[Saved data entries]
■ ■ ■ ■ ■

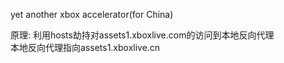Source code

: yet another xbox accelerator(for China)


原理: 利用hosts劫持对assets1.xboxlive.com的访问到本地反向代理  
本地反向代理指向assets1.xboxlive.cn  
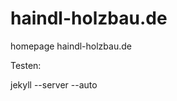 haindl-holzbau.de
=================

homepage haindl-holzbau.de    

Testen:

jekyll --server --auto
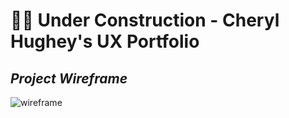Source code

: #  :construction_worker_woman: Under Construction - Cheryl Hughey's UX Portfolio

## *Project Wireframe*
![wireframe](https://cherylhughey.github.io/img/demo.png)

■ ■ ■ ■ ■

Instructions for the task -> With the pictures omitted, print precisely the lines from the one with "jekyll --server --auto" to the final line of the records, both included.

Output of the exercise ->
jekyll --server --auto
Source code

: #  :construction_worker_woman: Under Construction - Cheryl Hughey's UX Portfolio

## *Project Wireframe*
![wireframe](https://cherylhughey.github.io/img/demo.png)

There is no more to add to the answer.